[Stored data entries]
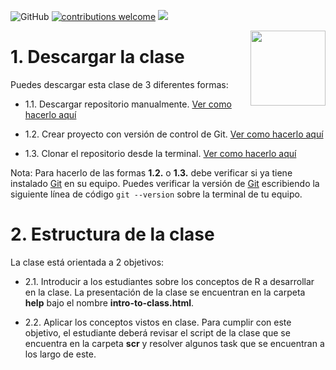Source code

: ![GitHub](https://img.shields.io/github/license/taller-R/clase_1) [![contributions welcome](https://img.shields.io/badge/contributions-welcome-brightgreen.svg?style=flat)](https://github.com/taller-R/clase_1/issues) ![](https://img.shields.io/github/followers/taller-R?style=social)

<img src="https://avatars0.githubusercontent.com/u/69440432?s=400&u=96b3e58c713578b563d5c3d3c259f34965ac8e33&v=4" align="right" width=120 height=120 alt="" />

# 1. Descargar la clase

Puedes descargar esta clase de 3 diferentes formas:

- 1.1. Descargar repositorio manualmente. [Ver como hacerlo aquí](https://raw.githubusercontent.com/taller-R/clase_1/master/help/pics/download.gif)

- 1.2. Crear proyecto con versión de control de Git. [Ver como hacerlo aquí](https://raw.githubusercontent.com/taller-R/clase_1/master/help/pics/crear_proyecto.gif)

- 1.3. Clonar el repositorio desde la terminal. [Ver como hacerlo aquí](https://github.com/taller-R/Clase_1/blob/master/help/pics/terminal.gif)

Nota: Para hacerlo de las formas **1.2.** o **1.3.** debe verificar si ya tiene instalado [Git](https://git-scm.com/downloads) en su equipo. Puedes verificar la versión de [Git](https://git-scm.com/downloads) escribiendo la siguiente línea de código `git --version` sobre la terminal de tu equipo.

# 2. Estructura de la clase

La clase está orientada a 2 objetivos: 

- 2.1. Introducir a los estudiantes sobre los conceptos de R a desarrollar en la clase. La presentación de la clase se encuentran en la carpeta **help** bajo el nombre **intro-to-class.html**.

- 2.2. Aplicar los conceptos vistos en clase. Para cumplir con este objetivo, el estudiante deberá revisar el script de la clase que se encuentra en la carpeta **scr** y resolver algunos task que se encuentran a los largo de este.
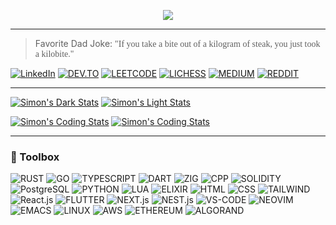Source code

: <p align="center">
  <img src="https://github.com/ximon-x/Heavy/blob/main/Lightweight.gif" />
</p>

----

> Favorite Dad Joke: <span style="font-family:Papyrus">"If you take a bite out of a kilogram of steak, you just took a kilobite."</span>


[![LinkedIn](https://img.shields.io/badge/linkedin-0A66C2?style=for-the-badge&logo=linkedin&logoColor=FFFFFF)](https://linkedin.com/in/ximon/)
[![DEV.TO](https://img.shields.io/badge/-Dev.to-0A0A0A?style=for-the-badge&logo=dev.to&logoColor=FFFFFF)](https://dev.to/simon_ximon/)
[![LEETCODE](https://img.shields.io/badge/-LeetCode-FFA116?style=for-the-badge&logo=leetcode&logoColor=FFFFFF)](https://www.leetcode.com/salvien-code)
[![LICHESS](https://img.shields.io/badge/-Lichess-FFFFFF?style=for-the-badge&logo=lichess&logoColor=000000)](https://lichess.org/@/Simon_ximon)
[![MEDIUM](https://img.shields.io/badge/-Medium-2962FF?style=for-the-badge&logo=medium&logoColor=FFFFFF)](https://simon-ximon.medium.com/)
[![REDDIT](https://img.shields.io/badge/-Reddit-FF4500?style=for-the-badge&logo=reddit&logoColor=FFFFFF)](https://www.reddit.com/user/simon_ximon/)

----

[![Simon's Dark Stats](https://ximon-readme-stats.vercel.app/api?username=ximon-x&theme=github_dark&card_width=495&hide_title=true&show_icons=true&rank_icon=github#gh-dark-mode-only)](https://github.com/ximon-x/github-readme-stats#gh-dark-mode-only)
[![Simon's Light Stats](https://ximon-readme-stats.vercel.app/api?username=ximon-x&theme=github_light&card_width=495&hide_title=true&show_icons=true&rank_icon=github#gh-light-mode-only)](https://github.com/ximon-x/github-readme-stats#gh-light-mode-only)

[![Simon's Coding Stats](https://ximon-readme-stats.vercel.app/api/wakatime?username=ximon&langs_count=5&theme=github_dark&hide_title=true&range=last_7_days#gh-dark-mode-only)](https://github.com/ximon-x/github-readme#gh-dark-mode-only)
[![Simon's Coding Stats](https://ximon-readme-stats.vercel.app/api/wakatime?username=ximon&langs_count=5&theme=github_light&hide_title=true&range=last_7_days#gh-light-mode-only)](https://github.com/ximon-x/github-readme#gh-light-mode-only)

----

### 🧰 Toolbox

![RUST](https://img.shields.io/badge/Rust-D3D3D3?style=flat&logo=rust&logoColor=000000)
![GO](https://img.shields.io/badge/Go-D3D3D3?style=flat&logo=go&logoColor=00ADD8)
![TYPESCRIPT](https://img.shields.io/badge/Typescript-D3D3D3?style=flat&logo=typescript&logoColor=3178C6)
![DART](https://img.shields.io/badge/Dart-D3D3D3?style=flat&logo=dart&logoColor=0175C2)
![ZIG](https://img.shields.io/badge/Zig-D3D3D3?style=flat&logo=zig&logoColor=F7A41D)
![CPP](https://img.shields.io/badge/C++-D3D3D3?style=flat&logo=cplusplus&logoColor=00599C)
![SOLIDITY](https://img.shields.io/badge/Solidity-D3D3D3?style=flat&logo=solidity&logoColor=363636)
![PostgreSQL](https://img.shields.io/badge/PostgreSQL-D3D3D3?style=flat&logo=postgresql&logoColor=4169E1)
![PYTHON](https://img.shields.io/badge/Python-D3D3D3?style=flat&logo=python&logoColor=3776AB)
![LUA](https://img.shields.io/badge/Lua-D3D3D3?style=flat&logo=lua&logoColor=2C2D72)
![ELIXIR](https://img.shields.io/badge/Elixir-D3D3D3?style=flat&logo=elixir&logoColor=4B275F)
![HTML](https://img.shields.io/badge/HTML-D3D3D3?style=flat&logo=html5&logoColor=E34F26)
![CSS](https://img.shields.io/badge/CSS-D3D3D3?style=flat&logo=css3&logoColor=1572B6)
![TAILWIND](https://img.shields.io/badge/Tailwind-D3D3D3?style=flat&logo=tailwindcss&logoColor=06B6D4)
![React.js](https://img.shields.io/badge/React-D3D3D3?style=flat&logo=react&logoColor=61DAFB)
![FLUTTER](https://img.shields.io/badge/Flutter-D3D3D3?style=flat&logo=flutter&logoColor=02569B)
![NEXT.js](https://img.shields.io/badge/Next.js-D3D3D3?style=flat&logo=next.js&logoColor=000000)
![NEST.js](https://img.shields.io/badge/Nest.js-D3D3D3?style=flat&logo=nestJs&logoColor=E0234E)
![VS-CODE](https://img.shields.io/badge/VS%20Code-D3D3D3?style=flat&logo=visualstudiocode&logoColor=007ACC)
![NEOVIM](https://img.shields.io/badge/Neovim-D3D3D3?style=flat&logo=neovim&logoColor=57A143)
![EMACS](https://img.shields.io/badge/Emacs-D3D3D3?style=flat&logo=gnuemacs&logoColor=7F5AB6)
![LINUX](https://img.shields.io/badge/Linux-D3D3D3?style=flat&logo=linux&logoColor=FCC624)
![AWS](https://img.shields.io/badge/AWS-D3D3D3?style=flat&logo=amazonaws&logoColor=232F3E)
![ETHEREUM](https://img.shields.io/badge/Ethereum-D3D3D3?style=flat&logo=ethereum&logoColor=3C3C3D)
![ALGORAND](https://img.shields.io/badge/Algorand-D3D3D3?style=flat&logo=algorand&logoColor=000000)
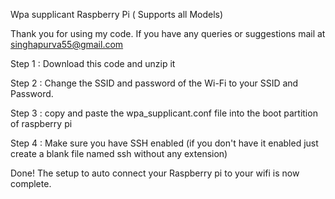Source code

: Wpa supplicant Raspberry Pi ( Supports all Models)
<!-- This repository has wpa_supplicant revisions of raspberry Pi devleoped by singh apurva 
 -->
Thank you for using my code. If you have any queries or suggestions mail at singhapurva55@gmail.com

Step 1 : Download this code and unzip it

Step 2 : Change the SSID and password of the Wi-Fi to your SSID and Password.

Step 3 : copy and paste the wpa_supplicant.conf file into the boot partition of raspberry pi

Step 4 : Make sure you have SSH enabled (if you don't have it enabled just create a blank file named ssh without any extension)

Done!
The setup to auto connect your Raspberry pi to your wifi is now complete. 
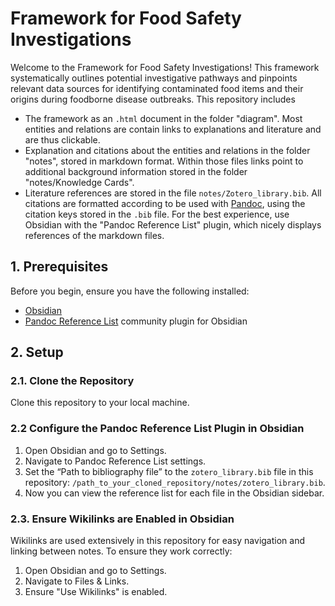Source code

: # Framework for Food Safety Investigations

Welcome to the Framework for Food Safety Investigations! This framework systematically outlines potential investigative pathways and pinpoints relevant data sources for identifying contaminated food items and their origins during foodborne disease outbreaks. This repository includes

- The framework as an `.html` document in the folder "diagram". Most entities and relations are contain links to explanations and literature and are thus clickable.
- Explanation and citations about the entities and relations in the folder "notes", stored in markdown format. Within those files links point to additional background information stored in the folder "notes/Knowledge Cards".
- Literature references are stored in the file `notes/Zotero_library.bib`. All citations are formatted according to be used with [Pandoc](https://pandoc.org/), using the citation keys stored in the `.bib` file. For the best experience, use Obsidian with the "Pandoc Reference List" plugin, which nicely displays references of the markdown files.

## 1. Prerequisites

Before you begin, ensure you have the following installed:

- [Obsidian](https://obsidian.md/)
- [Pandoc Reference List](https://github.com/mgmeyers/obsidian-pandoc-reference-list) community plugin for Obsidian

## 2. Setup

### 2.1. Clone the Repository

Clone this repository to your local machine.

### 2.2 Configure the Pandoc Reference List Plugin in Obsidian

1. Open Obsidian and go to Settings.
2. Navigate to Pandoc Reference List settings.
3. Set the “Path to bibliography file” to the `zotero_library.bib` file in this repository: `/path_to_your_cloned_repository/notes/zotero_library.bib`.
4. Now you can view the reference list for each file in the Obsidian sidebar.

### 2.3. Ensure Wikilinks are Enabled in Obsidian

Wikilinks are used extensively in this repository for easy navigation and linking between notes. To ensure they work correctly:

1. Open Obsidian and go to Settings.
2. Navigate to Files & Links.
3. Ensure "Use Wikilinks" is enabled.
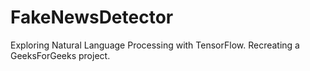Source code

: # FakeNewsDetector

Exploring Natural Language Processing with TensorFlow. Recreating a GeeksForGeeks project.

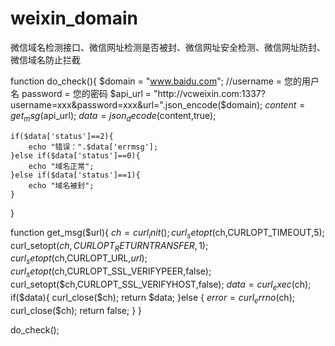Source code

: # weixin_domain
微信域名检测接口、微信网址检测是否被封、微信网址安全检测、微信网址防封、微信域名防止拦截



function do_check(){
	$domain =  "www.baidu.com";
	//username = 您的用户名   password = 您的密码
	$api_url = "http://vcweixin.com:1337?username=xxx&password=xxx&url=".json_encode($domain);
	$content = get_msg($api_url);
	$data = json_decode($content,true);


	if($data['status']==2){
	    echo "错误：".$data['errmsg'];
	}else if($data['status']==0){
	    echo "域名正常";
	}else if($data['status']==1){
	    echo "域名被封";
	}

}

function get_msg($url){
		$ch = curl_init();
		curl_setopt($ch,CURLOPT_TIMEOUT,5);
		curl_setopt($ch,CURLOPT_RETURNTRANSFER, 1);
		curl_setopt($ch,CURLOPT_URL,$url);
		curl_setopt($ch,CURLOPT_SSL_VERIFYPEER,false);
		curl_setopt($ch,CURLOPT_SSL_VERIFYHOST,false);
		$data = curl_exec($ch);
		if($data){
			curl_close($ch);
			return $data;
		}else {
			$error = curl_errno($ch);
			curl_close($ch);
			return false;
	}
}

do_check();


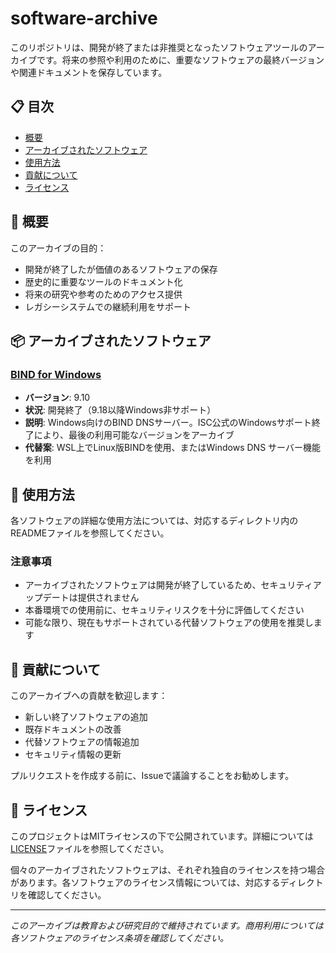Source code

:# software-archive

このリポジトリは、開発が終了または非推奨となったソフトウェアツールのアーカイブです。将来の参照や利用のために、重要なソフトウェアの最終バージョンや関連ドキュメントを保存しています。

## 📋 目次

- [概要](#概要)
- [アーカイブされたソフトウェア](#アーカイブされたソフトウェア)
- [使用方法](#使用方法)
- [貢献について](#貢献について)
- [ライセンス](#ライセンス)

## 🎯 概要

このアーカイブの目的：
- 開発が終了したが価値のあるソフトウェアの保存
- 歴史的に重要なツールのドキュメント化
- 将来の研究や参考のためのアクセス提供
- レガシーシステムでの継続利用をサポート

## 📦 アーカイブされたソフトウェア

### [BIND for Windows](./BINDforWindows/)
- **バージョン**: 9.10
- **状況**: 開発終了（9.18以降Windows非サポート）
- **説明**: Windows向けのBIND DNSサーバー。ISC公式のWindowsサポート終了により、最後の利用可能なバージョンをアーカイブ
- **代替案**: WSL上でLinux版BINDを使用、またはWindows DNS サーバー機能を利用

## 🚀 使用方法

各ソフトウェアの詳細な使用方法については、対応するディレクトリ内のREADMEファイルを参照してください。

### 注意事項
- アーカイブされたソフトウェアは開発が終了しているため、セキュリティアップデートは提供されません
- 本番環境での使用前に、セキュリティリスクを十分に評価してください
- 可能な限り、現在もサポートされている代替ソフトウェアの使用を推奨します

## 🤝 貢献について

このアーカイブへの貢献を歓迎します：
- 新しい終了ソフトウェアの追加
- 既存ドキュメントの改善
- 代替ソフトウェアの情報追加
- セキュリティ情報の更新

プルリクエストを作成する前に、Issueで議論することをお勧めします。

## 📄 ライセンス

このプロジェクトはMITライセンスの下で公開されています。詳細については[LICENSE](LICENSE)ファイルを参照してください。

個々のアーカイブされたソフトウェアは、それぞれ独自のライセンスを持つ場合があります。各ソフトウェアのライセンス情報については、対応するディレクトリを確認してください。

---

*このアーカイブは教育および研究目的で維持されています。商用利用については各ソフトウェアのライセンス条項を確認してください。*
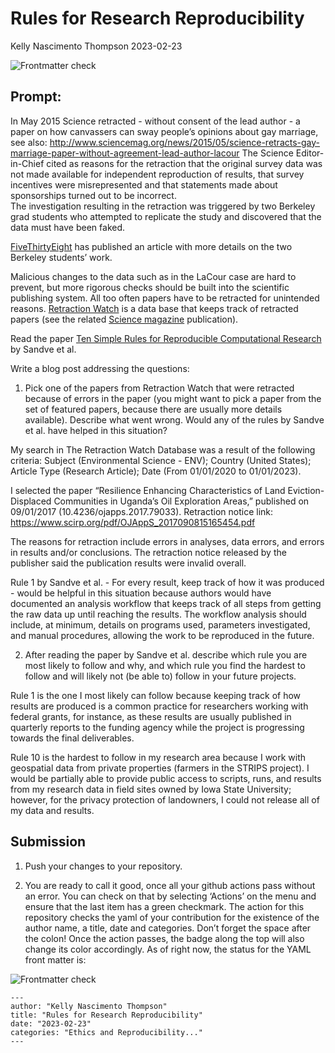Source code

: Rules for Research Reproducibility
================
Kelly Nascimento Thompson
2023-02-23

![Frontmatter
check](https://github.com/Stat585-at-ISU/blog-5-kellynay/actions/workflows/check-yaml.yaml/badge.svg)

## Prompt:

In May 2015 Science retracted - without consent of the lead author - a
paper on how canvassers can sway people’s opinions about gay marriage,
see also:
<http://www.sciencemag.org/news/2015/05/science-retracts-gay-marriage-paper-without-agreement-lead-author-lacour>
The Science Editor-in-Chief cited as reasons for the retraction that the
original survey data was not made available for independent reproduction
of results, that survey incentives were misrepresented and that
statements made about sponsorships turned out to be incorrect.<br> The
investigation resulting in the retraction was triggered by two Berkeley
grad students who attempted to replicate the study and discovered that
the data must have been faked.

[FiveThirtyEight](https://fivethirtyeight.com/features/how-two-grad-students-uncovered-michael-lacour-fraud-and-a-way-to-change-opinions-on-transgender-rights/)
has published an article with more details on the two Berkeley students’
work.

Malicious changes to the data such as in the LaCour case are hard to
prevent, but more rigorous checks should be built into the scientific
publishing system. All too often papers have to be retracted for
unintended reasons. [Retraction Watch](https://retractionwatch.com/) is
a data base that keeps track of retracted papers (see the related
[Science
magazine](https://www.sciencemag.org/news/2018/10/what-massive-database-retracted-papers-reveals-about-science-publishing-s-death-penalty)
publication).

Read the paper [Ten Simple Rules for Reproducible Computational
Research](https://journals.plos.org/ploscompbiol/article?id=10.1371/journal.pcbi.1003285)
by Sandve et al.

Write a blog post addressing the questions:

1.  Pick one of the papers from Retraction Watch that were retracted
    because of errors in the paper (you might want to pick a paper from
    the set of featured papers, because there are usually more details
    available). Describe what went wrong. Would any of the rules by
    Sandve et al. have helped in this situation?

My search in The Retraction Watch Database was a result of the following
criteria: Subject (Environmental Science - ENV); Country (United
States); Article Type (Research Article); Date (From 01/01/2020 to
01/01/2023).

I selected the paper “Resilience Enhancing Characteristics of Land
Eviction-Displaced Communities in Uganda’s Oil Exploration Areas,”
published on 09/01/2017 (10.4236/ojapps.2017.79033). Retraction notice
link: <https://www.scirp.org/pdf/OJAppS_2017090815165454.pdf>

The reasons for retraction include errors in analyses, data errors, and
errors in results and/or conclusions. The retraction notice released by
the publisher said the publication results were invalid overall.

Rule 1 by Sandve et al. - For every result, keep track of how it was
produced - would be helpful in this situation because authors would have
documented an analysis workflow that keeps track of all steps from
getting the raw data up until reaching the results. The workflow
analysis should include, at minimum, details on programs used,
parameters investigated, and manual procedures, allowing the work to be
reproduced in the future.

2.  After reading the paper by Sandve et al. describe which rule you are
    most likely to follow and why, and which rule you find the hardest
    to follow and will likely not (be able to) follow in your future
    projects.

Rule 1 is the one I most likely can follow because keeping track of how
results are produced is a common practice for researchers working with
federal grants, for instance, as these results are usually published in
quarterly reports to the funding agency while the project is progressing
towards the final deliverables.

Rule 10 is the hardest to follow in my research area because I work with
geospatial data from private properties (farmers in the STRIPS project).
I would be partially able to provide public access to scripts, runs, and
results from my research data in field sites owned by Iowa State
University; however, for the privacy protection of landowners, I could
not release all of my data and results.

## Submission

1.  Push your changes to your repository.

2.  You are ready to call it good, once all your github actions pass
    without an error. You can check on that by selecting ‘Actions’ on
    the menu and ensure that the last item has a green checkmark. The
    action for this repository checks the yaml of your contribution for
    the existence of the author name, a title, date and categories.
    Don’t forget the space after the colon! Once the action passes, the
    badge along the top will also change its color accordingly. As of
    right now, the status for the YAML front matter is:

![Frontmatter
check](https://github.com/Stat585-at-ISU/blog-5-kellynay/actions/workflows/check-yaml.yaml/badge.svg)

    ---
    author: "Kelly Nascimento Thompson"
    title: "Rules for Research Reproducibility"
    date: "2023-02-23"
    categories: "Ethics and Reproducibility..."
    ---
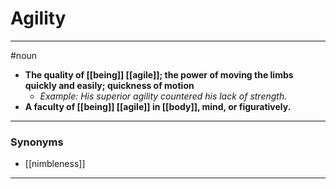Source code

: # Agility
---
#noun
- **The quality of [[being]] [[agile]]; the power of moving the limbs quickly and easily; quickness of motion**
	- _Example: His superior agility countered his lack of strength._
- **A faculty of [[being]] [[agile]] in [[body]], mind, or figuratively.**
---
### Synonyms
- [[nimbleness]]
---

### [Your goal]
Working through the records, find each line containing the word "also" and copy it.

### [Solution for this exercise]
see also:
    badge along the top will also change its color accordingly. As of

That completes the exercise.